Перед ней стоял Михаил.
– Первая вылазка.
– Мне тоже иногда снится. Как ты тогда не померла, не знаю. Дура, противогаз стащила прямо посреди библиотеки!
– А если бы меня вырвало – в противогаз? Я больше не могла… Это было мерзко. И страшно.
– Да, жутковато было. Как допер тебя и твой ящик – не знаю. И стоило из-за каких-то витаминок так стараться.
– Витаминки для иммунитета полезны, – усмехнулась Марина, окончательно проснувшись. – Сколько времени сейчас?
– Пять утра. К девяти дуй на завтрак, а то вторые сутки голодаешь.
– Ты только поэтому меня разбудил? – недовольно вскинула брови заместитель начальника бункера.
– Нет, не поэтому, – серьезно ответил Миша. – В дверь стучали. Условным стуком. Три-один-три.
Глаза Марины превратились в щелочки, в них полыхнула досада. Значит, Владимир не соврал и группа разведчиков из метро явилась к их убежищу, используя Никиту как информатора.
– Был приказ никого не впускать, – ледяным тоном отчеканила женщина.

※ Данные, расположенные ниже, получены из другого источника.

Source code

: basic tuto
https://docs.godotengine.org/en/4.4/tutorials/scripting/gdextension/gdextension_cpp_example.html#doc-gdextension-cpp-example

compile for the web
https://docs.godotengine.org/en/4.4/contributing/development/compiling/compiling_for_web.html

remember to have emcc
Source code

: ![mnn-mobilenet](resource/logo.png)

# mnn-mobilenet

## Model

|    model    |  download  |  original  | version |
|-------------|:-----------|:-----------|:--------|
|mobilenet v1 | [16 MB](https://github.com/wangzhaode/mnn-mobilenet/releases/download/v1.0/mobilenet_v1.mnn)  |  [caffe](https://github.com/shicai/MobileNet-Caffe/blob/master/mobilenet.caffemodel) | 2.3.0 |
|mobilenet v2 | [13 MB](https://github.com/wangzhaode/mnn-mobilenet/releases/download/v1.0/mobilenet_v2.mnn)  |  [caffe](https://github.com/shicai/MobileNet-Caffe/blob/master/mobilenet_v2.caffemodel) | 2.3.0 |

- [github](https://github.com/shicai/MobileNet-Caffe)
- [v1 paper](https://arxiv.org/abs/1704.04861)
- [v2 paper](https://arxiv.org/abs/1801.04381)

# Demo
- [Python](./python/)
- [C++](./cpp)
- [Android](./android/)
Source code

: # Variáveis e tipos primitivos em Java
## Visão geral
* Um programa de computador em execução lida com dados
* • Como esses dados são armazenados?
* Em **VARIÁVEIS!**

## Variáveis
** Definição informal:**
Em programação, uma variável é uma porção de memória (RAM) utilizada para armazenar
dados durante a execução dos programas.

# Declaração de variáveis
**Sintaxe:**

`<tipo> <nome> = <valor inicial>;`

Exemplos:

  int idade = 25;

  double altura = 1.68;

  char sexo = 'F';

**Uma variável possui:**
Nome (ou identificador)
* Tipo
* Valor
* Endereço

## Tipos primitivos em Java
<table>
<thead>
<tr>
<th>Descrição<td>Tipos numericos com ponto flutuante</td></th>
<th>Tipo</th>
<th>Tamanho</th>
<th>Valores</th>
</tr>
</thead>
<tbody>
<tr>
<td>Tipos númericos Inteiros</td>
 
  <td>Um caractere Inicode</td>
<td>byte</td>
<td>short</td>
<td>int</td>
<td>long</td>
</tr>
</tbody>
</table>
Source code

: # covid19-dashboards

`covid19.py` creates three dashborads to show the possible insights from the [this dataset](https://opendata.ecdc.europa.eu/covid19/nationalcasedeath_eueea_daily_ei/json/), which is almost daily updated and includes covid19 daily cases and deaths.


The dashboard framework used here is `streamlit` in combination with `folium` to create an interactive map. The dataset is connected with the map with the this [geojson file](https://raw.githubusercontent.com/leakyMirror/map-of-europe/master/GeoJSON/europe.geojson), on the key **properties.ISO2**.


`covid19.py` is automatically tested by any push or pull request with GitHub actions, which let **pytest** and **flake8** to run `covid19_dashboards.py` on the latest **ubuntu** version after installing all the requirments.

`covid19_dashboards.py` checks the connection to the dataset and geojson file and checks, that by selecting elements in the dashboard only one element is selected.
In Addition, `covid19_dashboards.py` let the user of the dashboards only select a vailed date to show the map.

– Тебя Андрей зовет, молодежь ему доложила, – пожал плечами разведчик.
– Миш, прихвати мне поесть, очень тебя прошу, вчера ужин пропустила, сегодня завтрак… Пойду Андрюшку вразумлять.
На голову заместителя в очередной раз свалились все возможные неприятности – начавшийся день не сулил ничего хорошего.
Марина торопливо прошла к гермодвери, условным внутренним «один-один-три» стукнула по металлу. Дверь открылась. И сразу же женщина услышала знакомое «три-один-три» снаружи.
Кирилл и Макс, шестнадцатилетние мальчишки, дежурившие всю ночь, были бледны и напуганы.
– Марин Санна, с трех утра стучат, как заведенные.
– Не открывать. За нарушение приказа – посажу в карцер, уяснили?! – неожиданно нервно ответила Марина, повысив голос.
Мальчишки перепуганно прижались к стене.
– Ясно, Марин Санна, чего кричать-то?
– Я к Андрею Савельевичу, скоро буду. Ждите. И не психуйте вы так, даже если дрянь какая-то сюда ломится, двери крепкие.
– Так… Стук-то наш… Вовка говорил, в метро он был, а там Никита остался, хотел с их разведчиками к нам прийти!
Заместитель начальника с трудом сдержала несколько отборных ругательств, рвущихся наружу.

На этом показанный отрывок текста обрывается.